## Data for this exercise

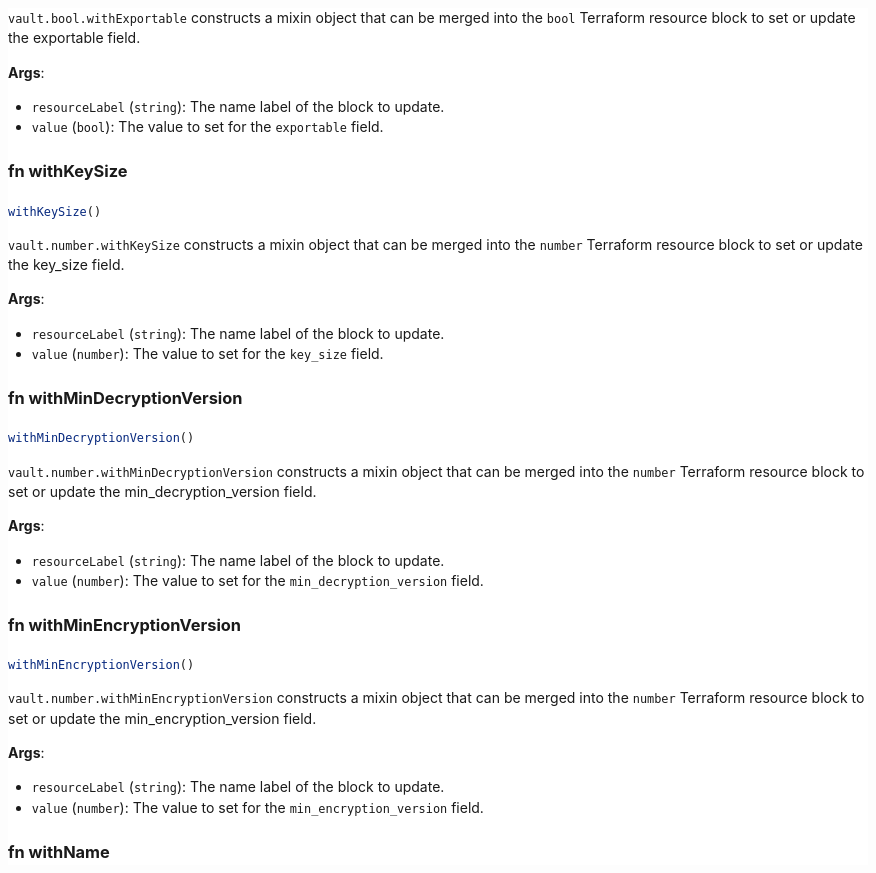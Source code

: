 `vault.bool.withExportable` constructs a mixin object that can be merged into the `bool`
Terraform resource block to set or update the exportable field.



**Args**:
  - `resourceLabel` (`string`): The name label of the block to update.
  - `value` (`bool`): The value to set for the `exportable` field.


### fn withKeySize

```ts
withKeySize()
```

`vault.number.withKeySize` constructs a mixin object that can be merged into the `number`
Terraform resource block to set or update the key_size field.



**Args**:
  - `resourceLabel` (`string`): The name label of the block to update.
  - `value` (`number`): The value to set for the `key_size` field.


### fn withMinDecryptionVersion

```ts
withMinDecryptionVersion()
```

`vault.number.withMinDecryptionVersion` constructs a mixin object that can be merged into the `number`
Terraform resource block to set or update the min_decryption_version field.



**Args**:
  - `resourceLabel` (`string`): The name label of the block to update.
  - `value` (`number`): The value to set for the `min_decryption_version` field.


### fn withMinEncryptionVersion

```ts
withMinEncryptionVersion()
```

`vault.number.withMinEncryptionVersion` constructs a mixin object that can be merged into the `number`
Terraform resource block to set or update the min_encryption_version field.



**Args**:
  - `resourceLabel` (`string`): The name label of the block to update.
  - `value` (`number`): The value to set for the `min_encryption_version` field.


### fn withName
==
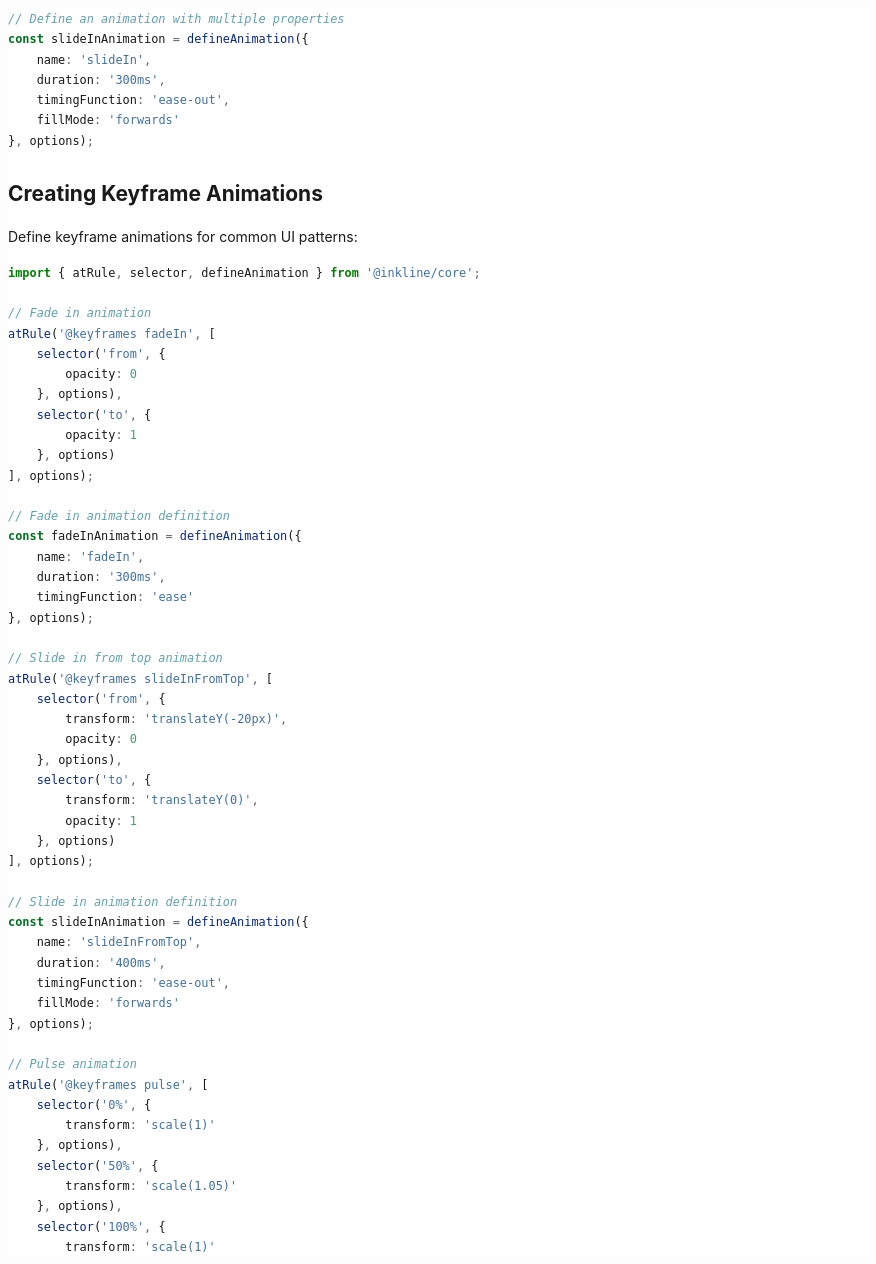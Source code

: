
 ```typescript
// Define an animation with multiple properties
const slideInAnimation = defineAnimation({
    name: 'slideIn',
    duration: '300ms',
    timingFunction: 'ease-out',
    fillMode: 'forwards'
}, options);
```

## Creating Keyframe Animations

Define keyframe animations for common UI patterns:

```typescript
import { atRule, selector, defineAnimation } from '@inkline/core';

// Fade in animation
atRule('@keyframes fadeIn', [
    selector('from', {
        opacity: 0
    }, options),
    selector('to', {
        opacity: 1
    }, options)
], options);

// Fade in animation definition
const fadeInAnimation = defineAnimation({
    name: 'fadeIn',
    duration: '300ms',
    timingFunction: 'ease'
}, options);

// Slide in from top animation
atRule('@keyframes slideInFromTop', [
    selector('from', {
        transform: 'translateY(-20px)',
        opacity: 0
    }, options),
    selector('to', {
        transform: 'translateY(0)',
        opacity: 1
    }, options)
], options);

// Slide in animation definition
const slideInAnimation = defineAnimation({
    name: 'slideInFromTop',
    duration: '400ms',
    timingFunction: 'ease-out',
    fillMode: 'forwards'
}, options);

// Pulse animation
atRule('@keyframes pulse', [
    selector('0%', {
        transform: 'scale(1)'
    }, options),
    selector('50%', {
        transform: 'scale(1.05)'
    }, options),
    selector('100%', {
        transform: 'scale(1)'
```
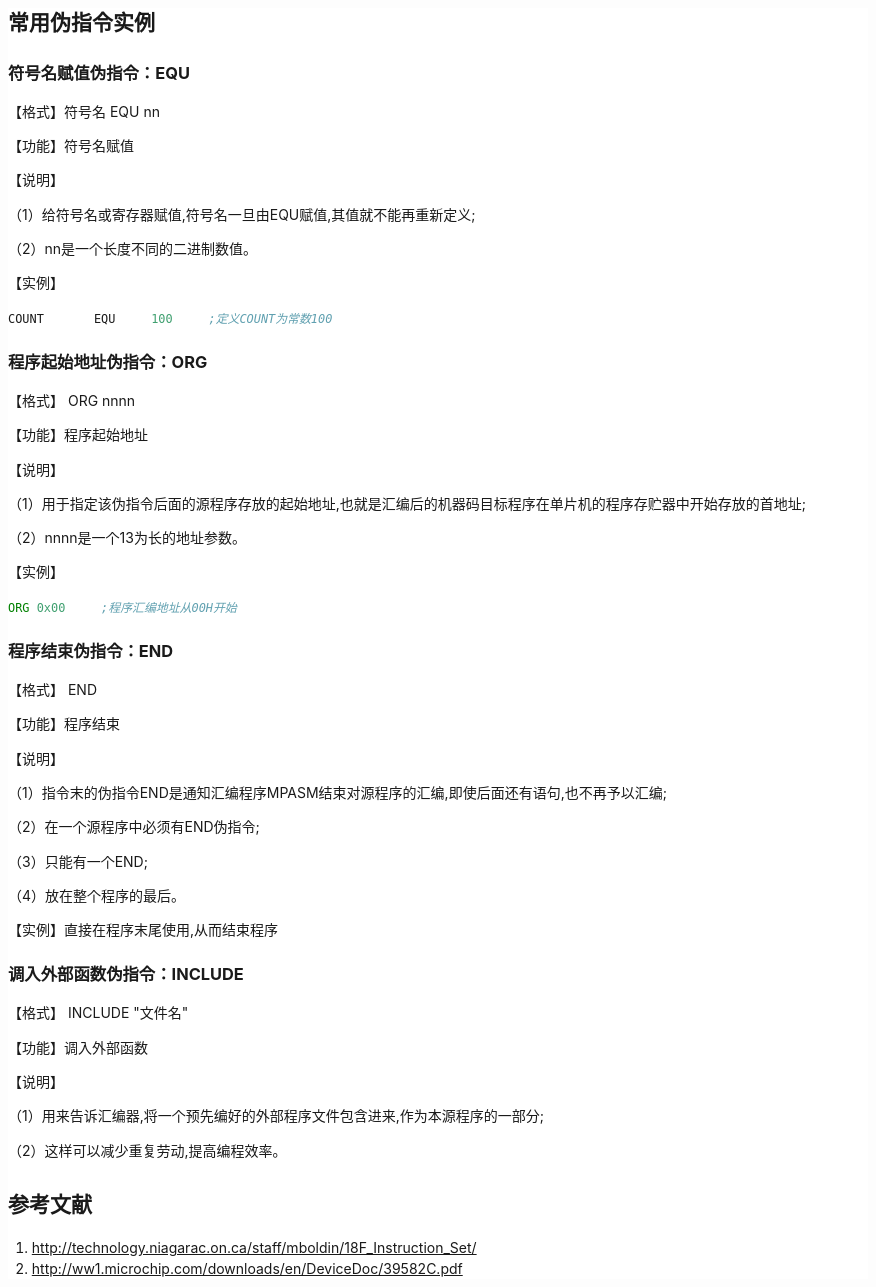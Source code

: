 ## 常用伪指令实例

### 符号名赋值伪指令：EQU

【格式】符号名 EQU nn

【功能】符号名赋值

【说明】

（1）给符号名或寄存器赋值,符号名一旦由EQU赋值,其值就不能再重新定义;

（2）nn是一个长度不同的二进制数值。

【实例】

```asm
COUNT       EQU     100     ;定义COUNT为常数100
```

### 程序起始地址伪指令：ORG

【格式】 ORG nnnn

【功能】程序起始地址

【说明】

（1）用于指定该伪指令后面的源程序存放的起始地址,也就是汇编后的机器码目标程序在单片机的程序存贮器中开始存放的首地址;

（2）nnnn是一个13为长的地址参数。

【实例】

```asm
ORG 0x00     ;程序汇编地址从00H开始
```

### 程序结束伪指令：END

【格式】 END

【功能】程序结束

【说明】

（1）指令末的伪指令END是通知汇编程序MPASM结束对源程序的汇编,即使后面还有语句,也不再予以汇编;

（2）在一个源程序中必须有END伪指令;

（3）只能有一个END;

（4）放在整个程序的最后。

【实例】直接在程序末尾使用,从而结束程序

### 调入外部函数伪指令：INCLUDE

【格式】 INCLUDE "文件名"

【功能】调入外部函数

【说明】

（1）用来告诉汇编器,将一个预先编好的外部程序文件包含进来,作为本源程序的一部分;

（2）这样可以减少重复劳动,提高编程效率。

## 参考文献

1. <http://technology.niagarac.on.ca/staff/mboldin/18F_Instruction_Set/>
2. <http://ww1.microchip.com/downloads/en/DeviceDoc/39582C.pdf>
...
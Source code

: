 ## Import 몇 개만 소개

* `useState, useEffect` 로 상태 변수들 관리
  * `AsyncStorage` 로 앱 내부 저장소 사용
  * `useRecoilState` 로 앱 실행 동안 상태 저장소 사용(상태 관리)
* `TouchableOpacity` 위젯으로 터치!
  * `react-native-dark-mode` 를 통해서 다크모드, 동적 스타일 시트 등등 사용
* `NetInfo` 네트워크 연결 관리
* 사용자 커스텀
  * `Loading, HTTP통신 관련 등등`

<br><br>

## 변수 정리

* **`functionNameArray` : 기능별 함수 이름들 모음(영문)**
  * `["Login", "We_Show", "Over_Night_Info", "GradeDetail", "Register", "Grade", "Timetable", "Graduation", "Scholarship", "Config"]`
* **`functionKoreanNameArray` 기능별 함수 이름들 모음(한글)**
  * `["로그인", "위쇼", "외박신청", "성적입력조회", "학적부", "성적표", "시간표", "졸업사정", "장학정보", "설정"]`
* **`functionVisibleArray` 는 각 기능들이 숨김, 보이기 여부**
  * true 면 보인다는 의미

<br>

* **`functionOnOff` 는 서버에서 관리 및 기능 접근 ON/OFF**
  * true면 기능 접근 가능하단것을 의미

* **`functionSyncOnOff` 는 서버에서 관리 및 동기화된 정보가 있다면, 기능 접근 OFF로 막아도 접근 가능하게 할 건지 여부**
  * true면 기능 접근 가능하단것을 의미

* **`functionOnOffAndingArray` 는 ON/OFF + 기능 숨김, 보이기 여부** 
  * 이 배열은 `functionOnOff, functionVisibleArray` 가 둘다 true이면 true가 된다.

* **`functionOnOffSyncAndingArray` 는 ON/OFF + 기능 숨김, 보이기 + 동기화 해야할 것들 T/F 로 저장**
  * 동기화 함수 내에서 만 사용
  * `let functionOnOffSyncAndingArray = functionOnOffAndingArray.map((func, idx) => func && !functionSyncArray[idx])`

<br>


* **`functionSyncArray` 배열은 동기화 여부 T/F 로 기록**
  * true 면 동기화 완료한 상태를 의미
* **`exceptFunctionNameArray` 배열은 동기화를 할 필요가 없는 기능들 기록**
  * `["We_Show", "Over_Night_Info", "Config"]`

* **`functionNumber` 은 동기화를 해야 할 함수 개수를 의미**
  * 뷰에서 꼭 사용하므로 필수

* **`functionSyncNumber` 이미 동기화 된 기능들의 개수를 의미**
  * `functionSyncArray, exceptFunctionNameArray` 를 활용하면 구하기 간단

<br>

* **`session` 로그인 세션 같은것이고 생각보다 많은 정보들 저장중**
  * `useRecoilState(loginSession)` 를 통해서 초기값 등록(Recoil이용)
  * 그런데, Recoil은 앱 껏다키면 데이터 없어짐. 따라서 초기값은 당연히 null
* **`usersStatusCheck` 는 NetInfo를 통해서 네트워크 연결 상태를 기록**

## Exercise goal
Look through the records and copy every line that has the word "useRecoilState".

## Response to the task
  * `useRecoilState` 로 앱 실행 동안 상태 저장소 사용(상태 관리)
  * `useRecoilState(loginSession)` 를 통해서 초기값 등록(Recoil이용)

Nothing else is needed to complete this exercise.